● EXERCISE DETAILS: Copy exactly the lines of the material below that run from the one containing "<p><strong>Inquire or Share" through the one containing "<p><strong>Major Market Players</strong></p>". Copy no other lines.

● MATERIAL FOR THE TASK:
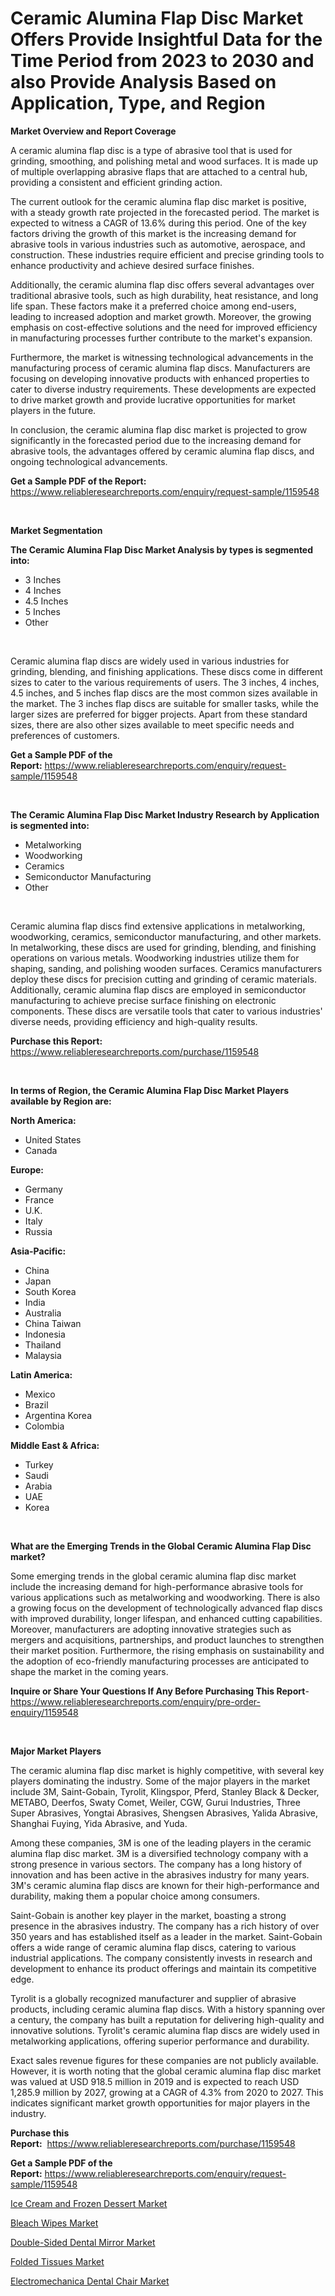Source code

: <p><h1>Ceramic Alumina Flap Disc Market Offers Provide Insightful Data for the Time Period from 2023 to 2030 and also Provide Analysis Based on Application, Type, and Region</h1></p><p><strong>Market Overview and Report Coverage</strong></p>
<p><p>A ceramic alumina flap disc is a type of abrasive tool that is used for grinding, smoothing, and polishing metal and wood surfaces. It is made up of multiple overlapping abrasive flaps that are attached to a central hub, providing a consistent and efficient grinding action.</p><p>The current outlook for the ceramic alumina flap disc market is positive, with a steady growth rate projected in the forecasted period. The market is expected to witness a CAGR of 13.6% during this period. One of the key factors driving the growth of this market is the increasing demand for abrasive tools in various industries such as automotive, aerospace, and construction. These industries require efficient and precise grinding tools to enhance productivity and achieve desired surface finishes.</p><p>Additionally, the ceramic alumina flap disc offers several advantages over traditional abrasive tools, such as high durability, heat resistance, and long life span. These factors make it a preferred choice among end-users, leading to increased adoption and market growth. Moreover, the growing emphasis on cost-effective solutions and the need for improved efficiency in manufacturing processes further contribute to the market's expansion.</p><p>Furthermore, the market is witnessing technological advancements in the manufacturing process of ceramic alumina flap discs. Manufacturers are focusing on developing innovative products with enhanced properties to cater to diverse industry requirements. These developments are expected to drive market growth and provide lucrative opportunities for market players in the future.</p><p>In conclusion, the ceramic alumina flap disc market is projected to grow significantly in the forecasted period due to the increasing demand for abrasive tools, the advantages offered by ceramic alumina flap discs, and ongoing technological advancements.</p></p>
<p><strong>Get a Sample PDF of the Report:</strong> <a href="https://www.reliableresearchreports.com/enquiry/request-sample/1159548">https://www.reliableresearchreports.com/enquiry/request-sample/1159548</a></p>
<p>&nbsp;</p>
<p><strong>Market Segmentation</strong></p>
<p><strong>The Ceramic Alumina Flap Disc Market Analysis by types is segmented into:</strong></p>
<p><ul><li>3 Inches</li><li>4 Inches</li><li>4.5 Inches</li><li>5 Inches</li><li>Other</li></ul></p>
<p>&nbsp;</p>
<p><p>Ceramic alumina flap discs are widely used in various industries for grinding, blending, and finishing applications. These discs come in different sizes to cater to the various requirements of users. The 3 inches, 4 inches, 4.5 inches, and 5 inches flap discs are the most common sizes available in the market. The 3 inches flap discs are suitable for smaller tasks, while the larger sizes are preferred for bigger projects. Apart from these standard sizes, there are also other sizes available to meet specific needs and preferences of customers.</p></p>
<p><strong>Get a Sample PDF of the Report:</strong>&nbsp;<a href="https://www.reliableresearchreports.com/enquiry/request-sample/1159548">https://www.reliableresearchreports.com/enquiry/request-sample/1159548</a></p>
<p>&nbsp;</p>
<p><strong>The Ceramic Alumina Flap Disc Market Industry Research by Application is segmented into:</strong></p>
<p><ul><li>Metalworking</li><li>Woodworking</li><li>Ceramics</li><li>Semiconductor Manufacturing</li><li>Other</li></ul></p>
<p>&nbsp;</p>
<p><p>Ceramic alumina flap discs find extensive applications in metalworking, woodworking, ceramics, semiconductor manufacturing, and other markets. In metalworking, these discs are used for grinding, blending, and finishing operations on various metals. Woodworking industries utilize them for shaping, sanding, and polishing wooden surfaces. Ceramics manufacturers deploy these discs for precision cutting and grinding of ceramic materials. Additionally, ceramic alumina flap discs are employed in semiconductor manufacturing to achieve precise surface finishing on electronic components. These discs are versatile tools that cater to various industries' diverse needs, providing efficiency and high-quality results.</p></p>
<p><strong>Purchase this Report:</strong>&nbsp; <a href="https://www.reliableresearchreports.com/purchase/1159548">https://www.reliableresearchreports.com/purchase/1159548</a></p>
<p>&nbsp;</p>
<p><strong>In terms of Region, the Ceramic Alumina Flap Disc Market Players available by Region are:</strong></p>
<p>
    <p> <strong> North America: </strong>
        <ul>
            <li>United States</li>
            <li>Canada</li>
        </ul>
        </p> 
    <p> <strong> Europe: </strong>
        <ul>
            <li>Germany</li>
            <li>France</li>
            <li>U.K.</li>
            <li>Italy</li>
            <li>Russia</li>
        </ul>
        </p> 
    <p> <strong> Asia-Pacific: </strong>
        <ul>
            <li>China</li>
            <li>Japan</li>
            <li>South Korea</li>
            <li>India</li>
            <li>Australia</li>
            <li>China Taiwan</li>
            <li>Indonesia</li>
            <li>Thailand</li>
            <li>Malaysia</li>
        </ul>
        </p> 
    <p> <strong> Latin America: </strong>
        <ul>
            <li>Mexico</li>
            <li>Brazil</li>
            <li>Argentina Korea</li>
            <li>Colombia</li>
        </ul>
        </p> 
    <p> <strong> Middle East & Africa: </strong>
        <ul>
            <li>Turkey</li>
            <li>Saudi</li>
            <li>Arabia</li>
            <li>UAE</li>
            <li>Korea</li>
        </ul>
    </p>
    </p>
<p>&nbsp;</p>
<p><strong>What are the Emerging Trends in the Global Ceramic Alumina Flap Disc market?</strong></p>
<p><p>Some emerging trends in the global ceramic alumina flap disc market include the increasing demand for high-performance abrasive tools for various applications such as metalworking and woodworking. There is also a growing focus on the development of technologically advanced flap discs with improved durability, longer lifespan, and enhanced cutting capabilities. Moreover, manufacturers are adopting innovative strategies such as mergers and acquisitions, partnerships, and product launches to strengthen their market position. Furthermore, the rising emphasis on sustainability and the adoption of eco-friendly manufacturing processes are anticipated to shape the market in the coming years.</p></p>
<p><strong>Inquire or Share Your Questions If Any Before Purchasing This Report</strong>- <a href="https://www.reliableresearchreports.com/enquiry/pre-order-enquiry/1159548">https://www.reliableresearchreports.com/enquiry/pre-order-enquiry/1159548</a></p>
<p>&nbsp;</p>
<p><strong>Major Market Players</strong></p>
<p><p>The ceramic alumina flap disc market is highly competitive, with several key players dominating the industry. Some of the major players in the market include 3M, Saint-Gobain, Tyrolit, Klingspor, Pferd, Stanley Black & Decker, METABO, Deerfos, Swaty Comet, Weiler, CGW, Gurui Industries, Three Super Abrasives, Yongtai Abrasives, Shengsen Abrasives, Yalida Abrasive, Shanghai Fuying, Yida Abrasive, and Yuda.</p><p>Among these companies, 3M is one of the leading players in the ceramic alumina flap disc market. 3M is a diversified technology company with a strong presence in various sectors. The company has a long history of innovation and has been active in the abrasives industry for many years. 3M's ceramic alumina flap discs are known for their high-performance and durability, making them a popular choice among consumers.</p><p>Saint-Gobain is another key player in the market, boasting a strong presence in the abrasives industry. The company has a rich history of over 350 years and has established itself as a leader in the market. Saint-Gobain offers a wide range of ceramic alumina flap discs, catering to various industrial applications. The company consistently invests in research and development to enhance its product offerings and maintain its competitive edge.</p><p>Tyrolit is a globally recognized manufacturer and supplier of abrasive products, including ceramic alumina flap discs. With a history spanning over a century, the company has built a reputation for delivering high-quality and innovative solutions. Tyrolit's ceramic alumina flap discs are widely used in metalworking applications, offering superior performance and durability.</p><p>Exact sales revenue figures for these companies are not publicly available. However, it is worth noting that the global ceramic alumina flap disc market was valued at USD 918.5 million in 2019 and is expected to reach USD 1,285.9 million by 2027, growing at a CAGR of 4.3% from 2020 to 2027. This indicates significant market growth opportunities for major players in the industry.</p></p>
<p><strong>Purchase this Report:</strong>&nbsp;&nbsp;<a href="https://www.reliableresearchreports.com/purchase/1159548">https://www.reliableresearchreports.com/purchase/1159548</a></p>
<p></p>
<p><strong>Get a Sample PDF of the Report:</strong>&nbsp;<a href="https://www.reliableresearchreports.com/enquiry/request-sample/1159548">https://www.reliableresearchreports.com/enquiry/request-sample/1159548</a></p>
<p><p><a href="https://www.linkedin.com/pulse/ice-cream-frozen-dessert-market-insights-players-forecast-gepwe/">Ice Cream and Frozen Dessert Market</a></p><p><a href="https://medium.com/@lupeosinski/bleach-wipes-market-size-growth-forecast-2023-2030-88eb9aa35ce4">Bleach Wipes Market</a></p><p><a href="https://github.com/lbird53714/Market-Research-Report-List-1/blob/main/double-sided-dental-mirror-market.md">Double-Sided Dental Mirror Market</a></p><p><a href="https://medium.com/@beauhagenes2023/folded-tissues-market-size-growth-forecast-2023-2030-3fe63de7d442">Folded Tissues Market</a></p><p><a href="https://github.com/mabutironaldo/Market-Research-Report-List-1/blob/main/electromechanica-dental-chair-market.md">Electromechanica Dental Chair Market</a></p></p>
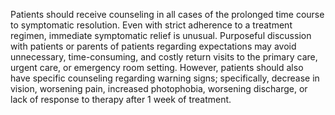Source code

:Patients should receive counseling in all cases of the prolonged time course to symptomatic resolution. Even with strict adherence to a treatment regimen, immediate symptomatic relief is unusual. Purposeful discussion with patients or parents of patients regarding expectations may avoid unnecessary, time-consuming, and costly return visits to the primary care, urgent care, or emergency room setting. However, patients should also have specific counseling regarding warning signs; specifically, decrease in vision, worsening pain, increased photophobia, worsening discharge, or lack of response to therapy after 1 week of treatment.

● OUTPUT OF THE EXERCISE:
<p><strong>Inquire or Share Your Questions If Any Before Purchasing This Report</strong>- <a href="https://www.reliableresearchreports.com/enquiry/pre-order-enquiry/1159548">https://www.reliableresearchreports.com/enquiry/pre-order-enquiry/1159548</a></p>
<p>&nbsp;</p>
<p><strong>Major Market Players</strong></p>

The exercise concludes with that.